Global Economy Perspective
The month of October was good for most equity markets as they re-gained many of the returns they lost over the prior quarter. However, concerns in the global economy and the anticipated rise in U.S. interest rates has caused volatility to return in the first half of November.
Valuations in the U.S. equity markets, outside of some sectors and individual equities, are not cheap after a difficult earnings quarter. A significant amount of the disappointing earnings can be blamed on the fact that energy companies are dealing with the lower price of oil and many multi-national companies face the head wind of a more expensive currency than their international competitors. While we still think the U.S. economy can continue to grow along with U.S. Corporate profits, many of the companies in the U.S. are trading at valuations that are much higher than they were just a couple of years ago.
While at first glance the valuations in European equities don’t look much better than ours, their potential for upward surprises to profits and cash flow appear to be more likely than here in the U.S. The U.S. has already surpassed its economic and market performance prior to the financial crisis of 2008-2009. Whereas Europe had a second recession after the financial crisis so companies may now be operating in a positive economic environment with stabilizing growth for the first time in a long while. With some help by the European Central Bank (ECB), with its current aggressive monetary policy, this gives European companies the opportunity to fulfil their earnings potential as the economy grows.

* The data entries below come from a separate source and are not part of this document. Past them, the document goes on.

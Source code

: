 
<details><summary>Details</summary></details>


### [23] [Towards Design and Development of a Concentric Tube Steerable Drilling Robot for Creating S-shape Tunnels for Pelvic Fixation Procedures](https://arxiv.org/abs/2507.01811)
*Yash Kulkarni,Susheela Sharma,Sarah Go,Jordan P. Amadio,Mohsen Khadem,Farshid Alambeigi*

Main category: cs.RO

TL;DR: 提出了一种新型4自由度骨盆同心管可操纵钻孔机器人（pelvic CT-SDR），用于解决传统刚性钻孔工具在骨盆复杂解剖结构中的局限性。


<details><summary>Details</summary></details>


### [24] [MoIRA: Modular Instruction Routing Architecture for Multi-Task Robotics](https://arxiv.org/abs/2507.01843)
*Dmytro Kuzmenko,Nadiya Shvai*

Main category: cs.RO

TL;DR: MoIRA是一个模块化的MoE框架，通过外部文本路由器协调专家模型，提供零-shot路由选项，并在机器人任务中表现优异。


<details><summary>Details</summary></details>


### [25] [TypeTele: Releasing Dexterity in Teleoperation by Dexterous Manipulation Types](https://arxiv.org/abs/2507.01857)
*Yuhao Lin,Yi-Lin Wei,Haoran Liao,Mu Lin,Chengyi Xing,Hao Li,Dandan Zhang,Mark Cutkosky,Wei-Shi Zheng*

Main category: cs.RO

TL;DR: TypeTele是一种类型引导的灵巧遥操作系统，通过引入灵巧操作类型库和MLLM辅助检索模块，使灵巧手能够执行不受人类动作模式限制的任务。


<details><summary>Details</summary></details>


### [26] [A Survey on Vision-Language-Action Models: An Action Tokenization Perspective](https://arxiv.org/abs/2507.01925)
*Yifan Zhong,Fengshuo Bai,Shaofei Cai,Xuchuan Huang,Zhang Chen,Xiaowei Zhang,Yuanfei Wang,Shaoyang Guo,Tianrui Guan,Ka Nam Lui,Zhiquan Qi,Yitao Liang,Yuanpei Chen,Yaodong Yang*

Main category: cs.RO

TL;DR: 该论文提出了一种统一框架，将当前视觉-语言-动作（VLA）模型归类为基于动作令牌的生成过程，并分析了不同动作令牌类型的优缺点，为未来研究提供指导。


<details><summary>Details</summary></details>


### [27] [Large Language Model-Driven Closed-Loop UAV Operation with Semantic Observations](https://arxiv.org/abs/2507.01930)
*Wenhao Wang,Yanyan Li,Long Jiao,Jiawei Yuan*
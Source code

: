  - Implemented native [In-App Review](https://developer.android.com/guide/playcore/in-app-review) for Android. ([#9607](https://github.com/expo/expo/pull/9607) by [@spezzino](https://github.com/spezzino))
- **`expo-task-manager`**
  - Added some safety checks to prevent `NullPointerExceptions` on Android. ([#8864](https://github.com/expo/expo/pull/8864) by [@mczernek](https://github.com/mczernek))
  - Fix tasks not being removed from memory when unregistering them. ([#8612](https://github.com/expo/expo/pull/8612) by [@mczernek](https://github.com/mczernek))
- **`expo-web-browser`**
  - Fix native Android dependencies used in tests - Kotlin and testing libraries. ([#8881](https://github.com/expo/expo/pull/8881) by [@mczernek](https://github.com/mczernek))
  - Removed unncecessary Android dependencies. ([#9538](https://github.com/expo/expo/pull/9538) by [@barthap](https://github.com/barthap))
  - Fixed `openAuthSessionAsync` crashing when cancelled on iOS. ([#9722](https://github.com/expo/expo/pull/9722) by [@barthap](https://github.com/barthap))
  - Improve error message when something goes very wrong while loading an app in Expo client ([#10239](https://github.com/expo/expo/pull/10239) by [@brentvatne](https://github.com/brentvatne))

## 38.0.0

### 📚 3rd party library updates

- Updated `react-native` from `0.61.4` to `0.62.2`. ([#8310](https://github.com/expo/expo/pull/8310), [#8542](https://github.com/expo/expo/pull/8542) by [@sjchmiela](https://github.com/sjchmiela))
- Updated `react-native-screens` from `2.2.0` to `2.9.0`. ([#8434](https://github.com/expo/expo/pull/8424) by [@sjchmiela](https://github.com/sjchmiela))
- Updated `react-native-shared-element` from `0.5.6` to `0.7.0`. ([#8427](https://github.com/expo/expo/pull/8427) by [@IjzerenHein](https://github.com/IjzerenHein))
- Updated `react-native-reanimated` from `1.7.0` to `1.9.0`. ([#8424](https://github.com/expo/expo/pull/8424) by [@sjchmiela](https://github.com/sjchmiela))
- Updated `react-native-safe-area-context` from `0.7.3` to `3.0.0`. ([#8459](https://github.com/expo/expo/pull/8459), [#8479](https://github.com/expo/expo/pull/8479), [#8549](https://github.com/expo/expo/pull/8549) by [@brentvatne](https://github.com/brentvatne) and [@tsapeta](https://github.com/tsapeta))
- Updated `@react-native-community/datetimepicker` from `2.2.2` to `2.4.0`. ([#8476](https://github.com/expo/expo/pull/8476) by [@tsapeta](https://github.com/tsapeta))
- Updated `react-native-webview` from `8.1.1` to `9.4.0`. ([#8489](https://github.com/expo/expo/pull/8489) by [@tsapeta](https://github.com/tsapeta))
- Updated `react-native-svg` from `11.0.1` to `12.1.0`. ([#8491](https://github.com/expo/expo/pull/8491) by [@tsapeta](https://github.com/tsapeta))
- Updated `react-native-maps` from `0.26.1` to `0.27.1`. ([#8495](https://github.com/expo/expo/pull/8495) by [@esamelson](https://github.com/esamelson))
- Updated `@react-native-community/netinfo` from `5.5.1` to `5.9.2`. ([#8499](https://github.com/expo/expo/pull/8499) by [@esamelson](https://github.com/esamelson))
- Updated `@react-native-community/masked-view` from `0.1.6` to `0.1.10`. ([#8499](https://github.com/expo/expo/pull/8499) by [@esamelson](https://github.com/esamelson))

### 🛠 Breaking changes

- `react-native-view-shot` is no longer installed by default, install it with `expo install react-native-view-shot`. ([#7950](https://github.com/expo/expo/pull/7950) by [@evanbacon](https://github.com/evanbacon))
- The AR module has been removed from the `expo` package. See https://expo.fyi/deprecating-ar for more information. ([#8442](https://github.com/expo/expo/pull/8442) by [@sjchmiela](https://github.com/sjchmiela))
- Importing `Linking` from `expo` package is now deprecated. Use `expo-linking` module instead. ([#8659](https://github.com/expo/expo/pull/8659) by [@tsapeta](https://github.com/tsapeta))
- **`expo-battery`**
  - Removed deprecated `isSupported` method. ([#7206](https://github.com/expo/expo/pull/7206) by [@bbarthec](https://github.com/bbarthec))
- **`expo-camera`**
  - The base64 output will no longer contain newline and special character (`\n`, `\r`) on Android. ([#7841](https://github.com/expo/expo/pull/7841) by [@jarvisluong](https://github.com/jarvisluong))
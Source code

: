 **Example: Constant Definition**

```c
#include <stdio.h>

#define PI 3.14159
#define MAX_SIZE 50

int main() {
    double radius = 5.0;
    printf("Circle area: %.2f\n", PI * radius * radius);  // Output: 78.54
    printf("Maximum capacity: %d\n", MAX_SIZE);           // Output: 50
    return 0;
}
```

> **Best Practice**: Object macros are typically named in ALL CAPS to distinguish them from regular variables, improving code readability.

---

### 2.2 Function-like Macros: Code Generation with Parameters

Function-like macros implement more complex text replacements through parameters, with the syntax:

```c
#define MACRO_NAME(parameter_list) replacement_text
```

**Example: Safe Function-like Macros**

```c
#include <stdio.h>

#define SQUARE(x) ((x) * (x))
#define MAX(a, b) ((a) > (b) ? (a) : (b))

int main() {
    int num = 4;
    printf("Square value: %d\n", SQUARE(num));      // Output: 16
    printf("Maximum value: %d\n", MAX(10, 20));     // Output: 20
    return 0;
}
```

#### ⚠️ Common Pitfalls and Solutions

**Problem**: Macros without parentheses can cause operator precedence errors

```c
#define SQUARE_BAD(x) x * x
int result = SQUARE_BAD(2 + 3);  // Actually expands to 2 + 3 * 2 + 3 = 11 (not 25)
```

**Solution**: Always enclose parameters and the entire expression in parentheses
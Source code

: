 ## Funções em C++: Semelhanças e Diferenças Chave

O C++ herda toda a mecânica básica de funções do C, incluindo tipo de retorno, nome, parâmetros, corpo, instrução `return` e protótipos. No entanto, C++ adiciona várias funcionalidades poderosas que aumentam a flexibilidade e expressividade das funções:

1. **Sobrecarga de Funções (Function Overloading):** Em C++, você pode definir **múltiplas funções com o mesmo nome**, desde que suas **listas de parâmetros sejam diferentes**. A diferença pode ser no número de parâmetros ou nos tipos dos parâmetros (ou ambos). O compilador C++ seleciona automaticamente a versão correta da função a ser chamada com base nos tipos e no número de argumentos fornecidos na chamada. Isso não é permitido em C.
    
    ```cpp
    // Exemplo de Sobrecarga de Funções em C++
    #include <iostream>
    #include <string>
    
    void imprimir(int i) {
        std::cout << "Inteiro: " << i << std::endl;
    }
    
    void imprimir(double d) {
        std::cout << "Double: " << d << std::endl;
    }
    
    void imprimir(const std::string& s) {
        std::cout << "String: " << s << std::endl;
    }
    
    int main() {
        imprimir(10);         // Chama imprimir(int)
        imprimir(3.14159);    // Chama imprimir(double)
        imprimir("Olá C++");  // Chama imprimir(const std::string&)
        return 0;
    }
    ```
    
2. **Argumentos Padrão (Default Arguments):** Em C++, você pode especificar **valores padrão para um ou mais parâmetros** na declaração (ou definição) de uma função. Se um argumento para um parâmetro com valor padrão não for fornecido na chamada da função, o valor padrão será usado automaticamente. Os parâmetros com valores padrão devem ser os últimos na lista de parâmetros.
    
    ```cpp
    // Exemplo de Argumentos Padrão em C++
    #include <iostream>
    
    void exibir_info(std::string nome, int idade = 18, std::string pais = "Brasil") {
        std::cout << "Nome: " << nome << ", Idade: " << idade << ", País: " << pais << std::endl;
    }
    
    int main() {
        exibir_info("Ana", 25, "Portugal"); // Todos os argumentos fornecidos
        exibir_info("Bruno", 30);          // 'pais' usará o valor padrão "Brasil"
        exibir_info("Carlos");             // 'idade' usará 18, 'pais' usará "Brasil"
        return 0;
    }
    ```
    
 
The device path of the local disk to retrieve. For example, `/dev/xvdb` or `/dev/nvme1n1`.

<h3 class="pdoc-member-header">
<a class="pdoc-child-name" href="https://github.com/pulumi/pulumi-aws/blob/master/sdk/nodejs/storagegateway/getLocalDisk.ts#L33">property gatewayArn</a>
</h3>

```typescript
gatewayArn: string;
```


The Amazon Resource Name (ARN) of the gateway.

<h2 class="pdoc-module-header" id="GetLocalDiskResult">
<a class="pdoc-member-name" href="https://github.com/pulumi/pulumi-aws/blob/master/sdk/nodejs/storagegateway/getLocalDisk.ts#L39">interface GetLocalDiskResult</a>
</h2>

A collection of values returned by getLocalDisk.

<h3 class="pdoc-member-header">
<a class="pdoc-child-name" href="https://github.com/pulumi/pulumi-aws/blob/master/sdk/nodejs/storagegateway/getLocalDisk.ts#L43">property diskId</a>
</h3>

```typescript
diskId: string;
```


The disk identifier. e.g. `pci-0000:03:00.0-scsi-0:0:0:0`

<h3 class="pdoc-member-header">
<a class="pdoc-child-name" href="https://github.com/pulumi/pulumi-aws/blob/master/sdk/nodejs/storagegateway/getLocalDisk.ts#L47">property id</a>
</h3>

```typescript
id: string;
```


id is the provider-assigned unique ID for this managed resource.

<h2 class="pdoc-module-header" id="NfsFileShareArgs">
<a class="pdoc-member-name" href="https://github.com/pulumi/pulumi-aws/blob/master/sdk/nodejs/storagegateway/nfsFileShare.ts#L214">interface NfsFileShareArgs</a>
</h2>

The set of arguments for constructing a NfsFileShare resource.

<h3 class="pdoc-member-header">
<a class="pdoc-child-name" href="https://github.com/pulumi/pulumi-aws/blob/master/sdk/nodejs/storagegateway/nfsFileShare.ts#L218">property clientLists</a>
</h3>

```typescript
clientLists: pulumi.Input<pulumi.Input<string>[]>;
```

It has recently been reported that Japan has now experienced another mild recession, however it is important to note that the economic numbers for the fourth quarter appear improved. In addition, a potential positive aspect of investing in Japan is that their economy does not have to do particularly well in order for equity investors to receive positive returns. Many of their companies have more sensitivity to economies other than their own. This is due to the fact that a significant amount of their revenues come from exports rather than a reliance on domestic spending. Having said this, the domestic consumer spending over the last quarter actually showed some strength. If the export companies who have benefited from a significantly cheaper currency begin increasing investment in both capital and people, the local economy could advance as well. Many of those companies already have a significant amount of cash on the balance sheet. There has been growing political and investor pressure on these companies to put these resources to work. If they were to invest these resources well, investors would be able to participate in their increased profits over time.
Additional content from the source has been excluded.